SOURCE DATA
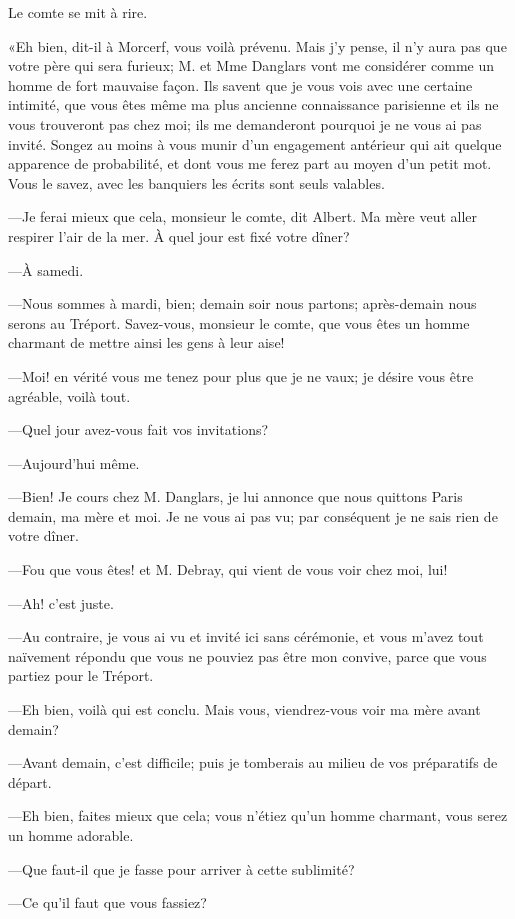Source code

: Le comte se mit à rire.  

«Eh bien, dit-il à Morcerf, vous voilà prévenu. Mais j'y pense, il n'y aura pas que votre père qui sera furieux; M. et Mme Danglars vont me considérer comme un homme de fort mauvaise façon. Ils savent que je vous vois avec une certaine intimité, que vous êtes même ma plus ancienne connaissance parisienne et ils ne vous trouveront pas chez moi; ils me demanderont pourquoi je ne vous ai pas invité. Songez au moins à vous munir d'un engagement antérieur qui ait quelque apparence de probabilité, et dont vous me ferez part au moyen d'un petit mot. Vous le savez, avec les banquiers les écrits sont seuls valables. 

—Je ferai mieux que cela, monsieur le comte, dit Albert. Ma mère veut aller respirer l'air de la mer. À quel jour est fixé votre dîner? 

—À samedi. 

—Nous sommes à mardi, bien; demain soir nous partons; après-demain nous serons au Tréport. Savez-vous, monsieur le comte, que vous êtes un homme charmant de mettre ainsi les gens à leur aise! 

—Moi! en vérité vous me tenez pour plus que je ne vaux; je désire vous être agréable, voilà tout. 

—Quel jour avez-vous fait vos invitations? 

—Aujourd'hui même. 

—Bien! Je cours chez M. Danglars, je lui annonce que nous quittons Paris demain, ma mère et moi. Je ne vous ai pas vu; par conséquent je ne sais rien de votre dîner. 

—Fou que vous êtes! et M. Debray, qui vient de vous voir chez moi, lui! 

—Ah! c'est juste. 

—Au contraire, je vous ai vu et invité ici sans cérémonie, et vous m'avez tout naïvement répondu que vous ne pouviez pas être mon convive, parce que vous partiez pour le Tréport. 

—Eh bien, voilà qui est conclu. Mais vous, viendrez-vous voir ma mère avant demain? 

—Avant demain, c'est difficile; puis je tomberais au milieu de vos préparatifs de départ. 

—Eh bien, faites mieux que cela; vous n'étiez qu'un homme charmant, vous serez un homme adorable.  

—Que faut-il que je fasse pour arriver à cette sublimité? 

—Ce qu'il faut que vous fassiez? 

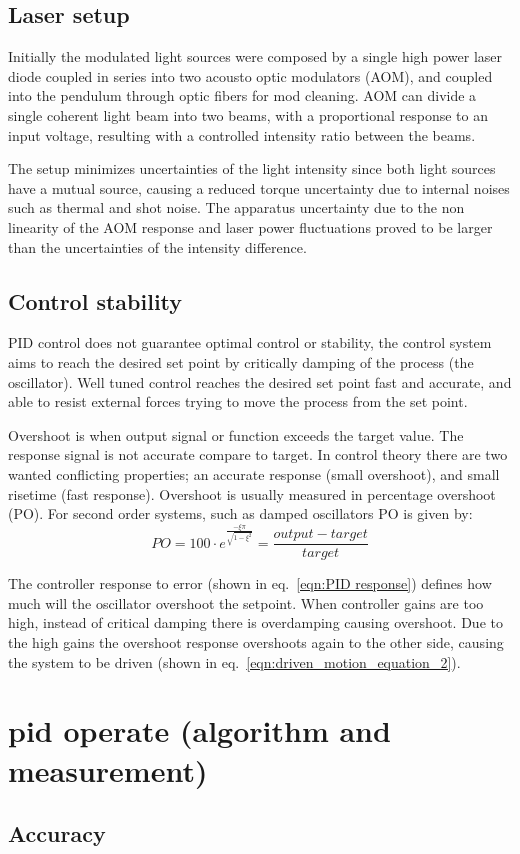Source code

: \documentclass[\main/master.tex]{subfiles}
\begin{document}
\subsection{Laser setup}
Initially the modulated light sources were composed by a single high power laser diode coupled in series into two acousto optic modulators (AOM), and coupled into the pendulum through optic fibers for mod cleaning. AOM can divide a single coherent light beam into two beams, with a proportional response to an input voltage, resulting with a controlled intensity ratio between the beams.
\par\noindent
The setup minimizes uncertainties of the light intensity since both light sources have a mutual source, causing a reduced torque uncertainty due to internal noises such as thermal and shot noise. The apparatus uncertainty due to the non linearity of the AOM response and laser power fluctuations proved to be larger than the uncertainties of the intensity difference.   


\subsection{Control stability}
PID control does not guarantee optimal control or stability, the control system aims to reach the desired set point by critically damping of the process (the oscillator). Well tuned control reaches the desired set point fast and accurate, and able to resist external forces trying to move the process from the set point.
\par\noindent
Overshoot is when output signal or function exceeds the target value. The response signal is not accurate compare to target. In control theory there are two wanted conflicting properties; an accurate response (small overshoot), and small risetime (fast response). Overshoot is usually measured in percentage overshoot (PO). For second order systems, such as damped oscillators PO is given by:
\begin{equation}
PO = 100\cdot e ^{\frac{-\xi\pi}{\sqrt{1-\xi^2}}} = \frac{output-target}{target}   \label{eqn:percentage_overshoot}
\end{equation}
\par\noindent
The controller response to error (shown in eq.~\ref{eqn:PID response}) defines how much will the oscillator overshoot the setpoint. When controller gains  are too high, instead of critical damping there is overdamping causing overshoot. Due to the high gains the overshoot response overshoots again to the other side, causing the system to be driven (shown in eq.~\ref{eqn:driven_motion_equation_2}).

\section{pid operate (algorithm and measurement)}
\subsection{Accuracy}
\end{document}
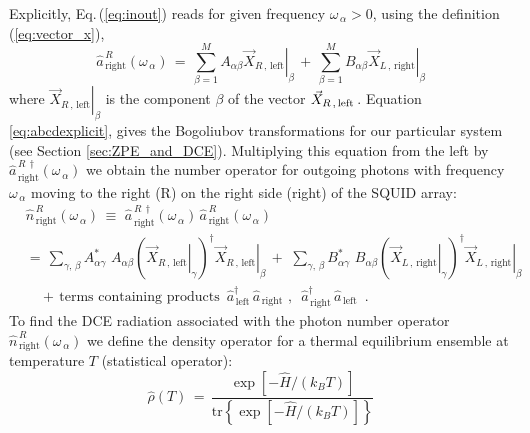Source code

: Explicitly, Eq.\,(\ref{eq:inout}) reads for given frequency $\omega_{\,\alpha} > 0$, 
using the definition (\ref{eq:vector_x}),
%
\begin{equation} \label{eq:abcdexplicit}
\hat{a}_{\,\text{right}}^{\,R}(\omega_{\,\alpha}) \, = \, 
\sum_{\beta=1}^M A_{\alpha \beta}  \left. \vec{X}_{R\,,\,\text{left}} \right|_{\beta} \, + \,
\sum_{\beta=1}^M B_{\alpha \beta}  \left. \vec{X}_{L\,,\,\text{right}} \right|_{\beta}
\end{equation}
%
where $\displaystyle{\left. \vec{X}_{R\,,\,\text{left}} \right|_{\beta}}$ is the 
component $\beta$ of the vector $\displaystyle{\vec{X}_{R\,,\,\text{left\,}}}$. Equation \ref{eq:abcdexplicit}, gives the Bogoliubov transformations for our particular system (see Section \ref{sec:ZPE_and_DCE}).
Multiplying this equation from the left by $\hat{a}_{\,\text{right}}^{\,R\,\dagger}(\omega_{\,\alpha})$
we obtain the number operator for outgoing photons with frequency $\omega_{\,\alpha}$ 
moving to the right (R) on the right side (right) of the SQUID array:
%
\begin{equation} \label{eq:numberop} 
\begin{split}
& \hat{n}_{\,\text{right}}^{\,R}(\omega_{\,\alpha}) \, \equiv \, \, 
\hat{a}_{\,\text{right}}^{\,R\,\dagger}(\omega_{\,\alpha}) \, 
\hat{a}_{\,\text{right}}^{\,R}(\omega_{\,\alpha}) \\[3mm]
& = \, \sum\limits_{\gamma, \, \beta} A_{\alpha \gamma}^* \, \, A_{\alpha \beta}  
\left( \left. \vec{X}_{R\,,\,\text{left}} \right|_{\gamma} \right)^{\dagger}
\left. \vec{X}_{R\,,\,\text{left}} \right|_{\beta} \, + \,
\, \sum\limits_{\gamma, \, \beta} B_{\alpha \gamma}^* \, \, B_{\alpha \beta}  
\left( \left. \vec{X}_{L\,,\,\text{right}} \right|_{\gamma} \right)^{\dagger}
\left. \vec{X}_{L\,,\,\text{right}} \right|_{\beta} \\[3mm]
& \quad + \, \text{terms containing products} \, \, \, 
\hat{a}_{\,\text{left}}^{\dagger} \, \hat{a}_{\,\text{right}} \, \, , \, \, \, 
\hat{a}_{\,\text{right}}^{\dagger} \, \hat{a}_{\,\text{left}}
\, \, \, .
\end{split}
\end{equation}
%
\newpage
To find the DCE radiation associated with the photon number operator 
$\hat{n}_{\,\text{right}}^{\,R}(\omega_{\,\alpha})$ 
we define the density operator for a thermal equilibrium ensemble at temperature $T$
(statistical operator):
%
\begin{equation} \label{eq:do}
\hat{\rho}(T) \, = \, \frac{\exp\left[ - \hat{H} / (k_B T) \right]}{  \text{tr} \left\{ \exp\left[ - \hat{H} / (k_B T) \right] \right\}}
\end{equation}
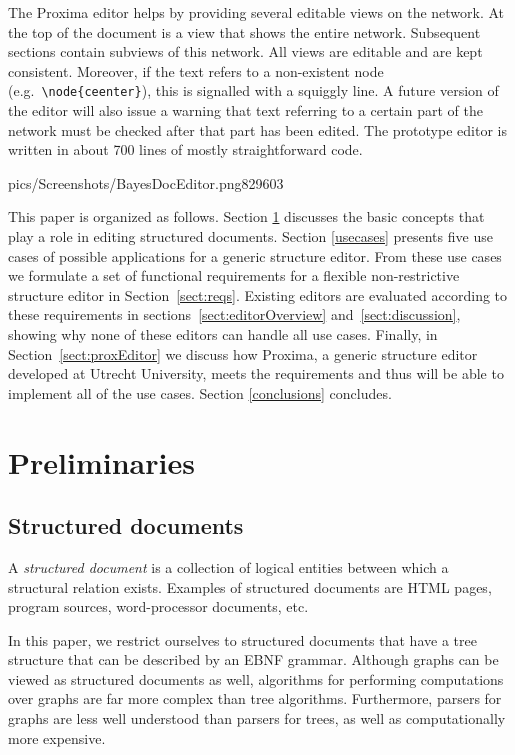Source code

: \documentclass{speauth}
\begin{document}
The Proxima editor helps by providing several editable views on the network. At the top of the document is a view that shows the entire network. Subsequent sections contain subviews of this network. All views are editable and are kept consistent. Moreover, if the text refers to a non-existent node (e.g.\ \verb|\node{ceenter}|), this is signalled with a squiggly line. A future version of the editor will also issue a warning that text referring to a certain part of the network must be checked after that part has been edited. The prototype editor is written in about 700 lines of mostly straightforward code.


          {pics/Screenshots/BayesDocEditor.png}{829}{603}

\cbend

This paper is organized as follows. Section \ref{preliminaries} discusses the basic concepts that play a role in editing structured documents. Section \ref{usecases} presents five use cases of possible applications for a generic structure editor. From these use cases we formulate a set of functional requirements for a flexible non-restrictive structure editor in Section~\ref{sect:reqs}. Existing editors are evaluated according to these requirements in sections~\ref{sect:editorOverview} and~\ref{sect:discussion}, showing why none of these editors can handle all use cases. Finally, in Section~\ref{sect:proxEditor} we discuss how Proxima, a generic structure editor developed at Utrecht University, meets the requirements and thus will be able to implement all of the use cases. Section \ref{conclusions} concludes.

\section{Preliminaries}
\label{preliminaries}

\subsection{Structured documents} 
\label{sect:structdocs}

A {\em structured document} is a collection of logical entities between which a structural relation exists. Examples of structured documents are HTML pages, program sources, word-processor documents, etc. 

In this paper, we restrict ourselves to structured documents that have a tree structure that can be described by an EBNF grammar. Although graphs can be viewed as structured documents as well, algorithms for performing computations over graphs are far more complex than tree algorithms. Furthermore, parsers for graphs are less well understood than parsers for trees, as well as computationally more expensive. 
\end{document}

WHAT YOU NEED TO DO
Pull every line with the string "frac" from the data above.

OUTPUT FOR THIS EXERCISE
PO = 100\cdot e ^{\frac{-\xi\pi}{\sqrt{1-\xi^2}}} = \frac{output-target}{target}   \label{eqn:percentage_overshoot}
\hat{\rho}(T) \, = \, \frac{\exp\left[ - \hat{H} / (k_B T) \right]}{  \text{tr} \left\{ \exp\left[ - \hat{H} / (k_B T) \right] \right\}}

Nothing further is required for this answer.